Jodi Jill (born January 29, 1971) is an American author best known for having been raised in a public storage facility.

==Early life==
Jill was born in Albert Lea, Minnesota. In 1980, when she was nine years old, she, her parents, and her younger sister relocated to Loveland, Colorado, where the family moved into a 10-by-20-foot storage unit at Loveland Self Storage. Because the facility forbade living in the units, Jill's parents set strict rules for the children: they were not allowed out of the unit during the day, to attend school, or to interact with people outside the family. Neither Jill nor her siblings were ever enrolled in school.

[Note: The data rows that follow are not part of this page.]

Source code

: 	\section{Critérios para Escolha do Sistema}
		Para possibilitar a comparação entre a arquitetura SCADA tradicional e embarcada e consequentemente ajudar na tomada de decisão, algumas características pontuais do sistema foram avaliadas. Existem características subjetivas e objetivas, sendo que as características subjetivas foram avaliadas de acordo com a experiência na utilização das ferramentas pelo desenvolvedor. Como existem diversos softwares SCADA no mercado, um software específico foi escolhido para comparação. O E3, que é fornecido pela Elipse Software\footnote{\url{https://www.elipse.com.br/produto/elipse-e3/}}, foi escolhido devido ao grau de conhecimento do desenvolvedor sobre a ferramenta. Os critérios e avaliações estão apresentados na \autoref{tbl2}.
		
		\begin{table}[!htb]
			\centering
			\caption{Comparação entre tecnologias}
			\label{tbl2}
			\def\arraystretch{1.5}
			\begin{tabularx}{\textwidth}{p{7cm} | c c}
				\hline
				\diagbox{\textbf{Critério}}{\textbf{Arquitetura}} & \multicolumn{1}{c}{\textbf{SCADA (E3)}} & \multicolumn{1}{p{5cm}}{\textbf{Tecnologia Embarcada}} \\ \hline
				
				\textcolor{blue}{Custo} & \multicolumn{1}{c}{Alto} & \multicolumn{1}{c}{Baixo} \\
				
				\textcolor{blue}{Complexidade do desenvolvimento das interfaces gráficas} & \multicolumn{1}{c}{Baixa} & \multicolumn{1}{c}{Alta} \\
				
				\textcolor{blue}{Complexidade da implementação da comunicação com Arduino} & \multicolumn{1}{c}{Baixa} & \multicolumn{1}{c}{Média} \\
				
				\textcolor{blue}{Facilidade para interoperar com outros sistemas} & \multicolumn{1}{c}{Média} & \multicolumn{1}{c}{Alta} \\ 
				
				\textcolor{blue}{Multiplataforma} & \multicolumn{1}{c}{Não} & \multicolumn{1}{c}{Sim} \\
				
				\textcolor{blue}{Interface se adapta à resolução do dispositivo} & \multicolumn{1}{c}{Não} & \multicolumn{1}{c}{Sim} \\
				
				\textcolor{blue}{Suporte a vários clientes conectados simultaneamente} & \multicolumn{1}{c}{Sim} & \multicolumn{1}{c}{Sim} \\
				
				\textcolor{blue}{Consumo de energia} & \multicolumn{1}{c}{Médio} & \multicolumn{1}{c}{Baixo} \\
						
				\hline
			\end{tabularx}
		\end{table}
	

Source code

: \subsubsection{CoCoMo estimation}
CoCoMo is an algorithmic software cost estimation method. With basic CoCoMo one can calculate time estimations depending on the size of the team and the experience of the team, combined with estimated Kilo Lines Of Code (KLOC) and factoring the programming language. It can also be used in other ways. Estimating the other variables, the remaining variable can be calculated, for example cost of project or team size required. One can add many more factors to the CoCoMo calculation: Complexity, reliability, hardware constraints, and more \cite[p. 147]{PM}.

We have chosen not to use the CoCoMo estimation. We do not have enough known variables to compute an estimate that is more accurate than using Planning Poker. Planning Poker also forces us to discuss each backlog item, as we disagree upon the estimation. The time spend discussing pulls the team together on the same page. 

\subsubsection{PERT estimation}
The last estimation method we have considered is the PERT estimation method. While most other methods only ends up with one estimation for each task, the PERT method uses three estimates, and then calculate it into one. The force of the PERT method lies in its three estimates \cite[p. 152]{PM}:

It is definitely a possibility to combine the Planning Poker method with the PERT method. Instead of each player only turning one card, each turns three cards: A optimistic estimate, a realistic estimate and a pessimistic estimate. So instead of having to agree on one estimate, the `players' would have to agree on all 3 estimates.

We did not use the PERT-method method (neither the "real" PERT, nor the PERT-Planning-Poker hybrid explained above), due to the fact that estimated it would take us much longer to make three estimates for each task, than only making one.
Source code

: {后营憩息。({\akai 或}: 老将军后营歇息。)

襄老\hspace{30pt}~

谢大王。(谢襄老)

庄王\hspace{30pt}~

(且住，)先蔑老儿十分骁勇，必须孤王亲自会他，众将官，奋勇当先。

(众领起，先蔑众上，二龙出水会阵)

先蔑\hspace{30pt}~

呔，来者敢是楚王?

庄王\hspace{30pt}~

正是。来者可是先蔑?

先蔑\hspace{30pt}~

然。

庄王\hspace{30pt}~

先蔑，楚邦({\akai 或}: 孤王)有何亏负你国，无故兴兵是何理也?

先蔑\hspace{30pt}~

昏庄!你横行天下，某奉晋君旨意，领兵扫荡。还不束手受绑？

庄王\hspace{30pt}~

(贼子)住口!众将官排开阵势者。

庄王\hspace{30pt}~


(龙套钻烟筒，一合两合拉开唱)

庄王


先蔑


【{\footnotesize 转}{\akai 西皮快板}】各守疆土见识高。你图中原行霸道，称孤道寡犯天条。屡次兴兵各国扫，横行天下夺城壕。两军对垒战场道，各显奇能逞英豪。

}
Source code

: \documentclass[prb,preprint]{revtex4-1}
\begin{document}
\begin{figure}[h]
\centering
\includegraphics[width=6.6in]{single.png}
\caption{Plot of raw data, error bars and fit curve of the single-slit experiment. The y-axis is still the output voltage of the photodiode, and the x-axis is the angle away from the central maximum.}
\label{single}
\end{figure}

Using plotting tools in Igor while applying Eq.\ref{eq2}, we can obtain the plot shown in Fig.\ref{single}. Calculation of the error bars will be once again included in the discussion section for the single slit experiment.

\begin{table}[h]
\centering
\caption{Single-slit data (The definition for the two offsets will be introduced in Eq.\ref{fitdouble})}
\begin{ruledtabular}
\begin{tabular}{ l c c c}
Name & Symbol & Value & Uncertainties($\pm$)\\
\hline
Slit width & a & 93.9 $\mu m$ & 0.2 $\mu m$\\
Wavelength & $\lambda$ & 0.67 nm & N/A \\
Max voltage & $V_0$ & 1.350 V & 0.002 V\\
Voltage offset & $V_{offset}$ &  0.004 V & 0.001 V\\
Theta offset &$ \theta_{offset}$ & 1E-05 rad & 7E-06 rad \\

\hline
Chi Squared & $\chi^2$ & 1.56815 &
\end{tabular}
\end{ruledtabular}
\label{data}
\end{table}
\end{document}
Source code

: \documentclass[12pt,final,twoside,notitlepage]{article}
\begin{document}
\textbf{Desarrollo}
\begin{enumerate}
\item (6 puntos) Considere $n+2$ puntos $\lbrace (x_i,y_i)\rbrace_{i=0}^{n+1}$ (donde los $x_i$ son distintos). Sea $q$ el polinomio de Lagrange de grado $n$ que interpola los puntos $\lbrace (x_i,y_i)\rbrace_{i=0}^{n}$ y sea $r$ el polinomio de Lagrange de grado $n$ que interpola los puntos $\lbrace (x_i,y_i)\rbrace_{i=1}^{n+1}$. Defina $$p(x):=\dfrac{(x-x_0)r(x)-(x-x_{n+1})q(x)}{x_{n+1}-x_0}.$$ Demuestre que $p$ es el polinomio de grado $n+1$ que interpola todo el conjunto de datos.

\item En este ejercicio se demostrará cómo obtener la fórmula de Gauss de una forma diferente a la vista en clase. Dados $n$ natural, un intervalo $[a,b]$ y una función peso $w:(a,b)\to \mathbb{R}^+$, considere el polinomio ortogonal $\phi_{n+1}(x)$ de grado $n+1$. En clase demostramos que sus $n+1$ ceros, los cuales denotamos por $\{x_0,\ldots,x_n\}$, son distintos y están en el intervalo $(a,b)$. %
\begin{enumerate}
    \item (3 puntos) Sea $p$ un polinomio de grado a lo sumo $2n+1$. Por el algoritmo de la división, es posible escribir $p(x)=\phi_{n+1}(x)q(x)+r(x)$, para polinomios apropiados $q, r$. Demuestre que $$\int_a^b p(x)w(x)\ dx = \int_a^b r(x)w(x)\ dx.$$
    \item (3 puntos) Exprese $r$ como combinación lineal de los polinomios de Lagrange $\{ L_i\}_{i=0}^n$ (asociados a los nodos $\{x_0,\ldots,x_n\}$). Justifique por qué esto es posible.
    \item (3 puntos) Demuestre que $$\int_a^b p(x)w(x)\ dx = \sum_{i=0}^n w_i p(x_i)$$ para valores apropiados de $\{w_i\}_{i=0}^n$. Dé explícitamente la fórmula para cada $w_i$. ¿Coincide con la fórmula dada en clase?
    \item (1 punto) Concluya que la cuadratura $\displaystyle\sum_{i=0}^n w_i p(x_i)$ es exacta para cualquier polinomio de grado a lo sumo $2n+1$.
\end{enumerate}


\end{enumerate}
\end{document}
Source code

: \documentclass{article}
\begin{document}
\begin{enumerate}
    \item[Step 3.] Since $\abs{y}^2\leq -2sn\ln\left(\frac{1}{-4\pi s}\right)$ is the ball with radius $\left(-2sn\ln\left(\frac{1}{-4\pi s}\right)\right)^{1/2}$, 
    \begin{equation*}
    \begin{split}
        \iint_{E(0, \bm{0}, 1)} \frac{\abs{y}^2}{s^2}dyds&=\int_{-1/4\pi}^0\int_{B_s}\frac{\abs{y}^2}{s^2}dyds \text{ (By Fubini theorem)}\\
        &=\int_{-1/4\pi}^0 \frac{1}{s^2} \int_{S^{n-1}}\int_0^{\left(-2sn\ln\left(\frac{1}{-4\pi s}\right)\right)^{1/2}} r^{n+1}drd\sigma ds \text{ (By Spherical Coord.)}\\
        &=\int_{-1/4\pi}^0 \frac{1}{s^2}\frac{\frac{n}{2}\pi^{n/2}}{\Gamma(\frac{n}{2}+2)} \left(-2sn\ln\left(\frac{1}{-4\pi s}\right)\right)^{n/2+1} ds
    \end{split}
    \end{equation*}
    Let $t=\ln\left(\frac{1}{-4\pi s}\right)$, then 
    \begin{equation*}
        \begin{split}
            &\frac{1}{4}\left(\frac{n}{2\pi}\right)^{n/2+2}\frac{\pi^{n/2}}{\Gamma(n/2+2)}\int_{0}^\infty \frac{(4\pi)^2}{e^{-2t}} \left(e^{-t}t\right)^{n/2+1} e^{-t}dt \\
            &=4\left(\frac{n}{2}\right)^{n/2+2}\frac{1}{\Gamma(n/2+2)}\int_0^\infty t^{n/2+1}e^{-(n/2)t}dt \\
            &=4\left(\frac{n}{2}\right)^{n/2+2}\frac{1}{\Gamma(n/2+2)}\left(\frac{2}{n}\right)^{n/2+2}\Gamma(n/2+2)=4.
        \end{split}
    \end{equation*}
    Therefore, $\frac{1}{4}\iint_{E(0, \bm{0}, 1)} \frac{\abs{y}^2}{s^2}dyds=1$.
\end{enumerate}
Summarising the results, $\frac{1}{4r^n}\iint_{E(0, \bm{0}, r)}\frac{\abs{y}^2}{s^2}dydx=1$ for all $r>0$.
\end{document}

The storage unit would remain Jill and her family's residence for the next 13 years, during which time her parents had three more children.

A feature article about Jill in Marie Claire described the family's "bizarre" living arrangement:

With wood pilfered from construction sites, (Jill's father) built a sleeping loft. For a toilet, everyone used the same bucket, emptied only once a day in a nearby ditch; to bathe, they filled another bucket from a spigot in the parking lot. A propane heater kept the temperature just above freezing.

==Writing career==
Jill is the author of Tours for Free California and Tours for Free: Colorado. In 2004, Los Angeles Magazine called Tours for Free California the year's "Best Offbeat Guide to L.A."